Sustainable Corporate Value creation  
Sustainable corporate value creation and maintenance is a by-product of cohesive ESG Reporting performance  
in integrated thinking, decision making and accompanying resolute actions over the short-, medium- and long-  
term company interventions that enhance stewardship and accountability through utility of broad base of capitals  
(financial, intellectual, manufactured, human, social and relationship and natural) interdependences (IIRC,  
2013). The broad base of capital formations comprising of financial (debt, equity, derivatives), intellectual  
(knowledge systems, patents, trademarks, copyrights), manufactured (business assets produced or purchased for  
sale, production systems), human (talents, skills, experience), social and relationship (staff, management,  
community, business suppliers, customers, regulators) and natural (environmental capital, raw materials)  
IFRSs are pivotal in checks and balances in financial information presented fairly, to aid capital funders and  
provider’s objective decision making through general purpose financial statements, underpinned by the  
published standards Karpeo (2024). The IFRS Conceptual framework provide additional guidance and clarity  
on a variety of technical and non-technical guidance for the benefit of investors, creditors and lenders in  
providing information and decision useful information, which is required for comparability.  
Integrated Reporting  
The core integrated reporting guiding principles include: future orientation and strategic focus (creation of value  
and capital base maintenance), materiality (significant principles that impacts strategy and value creation),  
stakeholder relationships (social stakeholder aspects), risks and opportunities (real and potential risks and  
opportunities impacting short, medium and long term) and data connectivity (value creation dependencies)  

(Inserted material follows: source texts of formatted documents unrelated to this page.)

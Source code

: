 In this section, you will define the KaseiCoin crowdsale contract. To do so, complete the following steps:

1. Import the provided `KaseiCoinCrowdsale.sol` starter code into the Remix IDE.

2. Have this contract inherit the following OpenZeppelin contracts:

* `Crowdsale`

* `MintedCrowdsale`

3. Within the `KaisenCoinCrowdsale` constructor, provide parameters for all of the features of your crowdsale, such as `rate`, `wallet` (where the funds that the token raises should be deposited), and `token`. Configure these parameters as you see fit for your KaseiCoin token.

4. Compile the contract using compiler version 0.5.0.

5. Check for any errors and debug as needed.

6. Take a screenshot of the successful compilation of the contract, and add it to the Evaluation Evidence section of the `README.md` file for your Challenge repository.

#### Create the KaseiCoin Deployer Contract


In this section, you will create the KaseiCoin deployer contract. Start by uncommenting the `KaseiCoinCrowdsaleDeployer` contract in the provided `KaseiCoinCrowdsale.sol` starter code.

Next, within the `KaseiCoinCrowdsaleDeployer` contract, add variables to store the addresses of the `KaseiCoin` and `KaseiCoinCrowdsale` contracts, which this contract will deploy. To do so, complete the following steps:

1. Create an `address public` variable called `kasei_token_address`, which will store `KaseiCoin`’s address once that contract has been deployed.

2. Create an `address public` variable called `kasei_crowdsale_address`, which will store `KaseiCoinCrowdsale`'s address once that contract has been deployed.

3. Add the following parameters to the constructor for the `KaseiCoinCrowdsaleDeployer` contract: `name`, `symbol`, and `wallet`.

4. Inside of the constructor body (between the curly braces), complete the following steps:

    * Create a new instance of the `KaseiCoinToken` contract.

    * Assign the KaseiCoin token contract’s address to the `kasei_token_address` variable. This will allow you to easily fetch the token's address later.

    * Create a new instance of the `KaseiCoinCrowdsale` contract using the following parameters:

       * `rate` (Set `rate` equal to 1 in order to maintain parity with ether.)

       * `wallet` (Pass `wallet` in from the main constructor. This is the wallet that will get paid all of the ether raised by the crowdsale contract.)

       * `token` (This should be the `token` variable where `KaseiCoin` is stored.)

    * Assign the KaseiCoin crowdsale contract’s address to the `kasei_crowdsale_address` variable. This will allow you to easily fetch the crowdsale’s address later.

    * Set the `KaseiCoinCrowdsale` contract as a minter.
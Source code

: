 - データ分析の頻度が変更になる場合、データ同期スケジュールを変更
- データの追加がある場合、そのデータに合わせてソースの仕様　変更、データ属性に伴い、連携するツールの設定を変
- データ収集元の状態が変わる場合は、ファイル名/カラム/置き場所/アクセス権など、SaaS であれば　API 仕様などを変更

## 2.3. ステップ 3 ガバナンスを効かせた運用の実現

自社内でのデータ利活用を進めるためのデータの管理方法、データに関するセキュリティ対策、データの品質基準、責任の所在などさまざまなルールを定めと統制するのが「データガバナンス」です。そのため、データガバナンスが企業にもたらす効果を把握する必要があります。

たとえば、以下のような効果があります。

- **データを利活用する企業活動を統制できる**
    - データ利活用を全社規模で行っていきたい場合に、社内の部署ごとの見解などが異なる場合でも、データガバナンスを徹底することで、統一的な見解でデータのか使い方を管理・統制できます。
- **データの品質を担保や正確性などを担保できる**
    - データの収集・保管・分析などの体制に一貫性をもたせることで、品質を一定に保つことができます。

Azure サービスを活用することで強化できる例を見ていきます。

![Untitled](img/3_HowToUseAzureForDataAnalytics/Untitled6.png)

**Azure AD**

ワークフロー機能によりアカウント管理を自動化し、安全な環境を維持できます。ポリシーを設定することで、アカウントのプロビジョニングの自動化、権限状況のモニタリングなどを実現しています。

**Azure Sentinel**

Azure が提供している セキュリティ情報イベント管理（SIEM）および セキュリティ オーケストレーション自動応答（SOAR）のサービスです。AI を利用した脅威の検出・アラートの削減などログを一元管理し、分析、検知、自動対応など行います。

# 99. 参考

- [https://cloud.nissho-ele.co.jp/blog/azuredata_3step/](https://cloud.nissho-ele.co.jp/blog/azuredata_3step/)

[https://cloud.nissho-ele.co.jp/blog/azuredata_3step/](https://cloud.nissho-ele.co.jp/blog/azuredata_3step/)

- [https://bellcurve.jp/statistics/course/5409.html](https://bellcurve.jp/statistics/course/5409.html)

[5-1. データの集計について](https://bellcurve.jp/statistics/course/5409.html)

which underpin the preparation of integrated reports  
International Financial Reporting Standards on Sustainability  
The international Sustainability Standards Board (ISSB) was formed to promulgate a sustainability framework  
that advances the information needs of the investors in the capital markets, and to date has issued the  
sustainability standards namely, IFRS 1 (general financial related information) and IFRS S2 (climate related  
information) (IFRS, 2023)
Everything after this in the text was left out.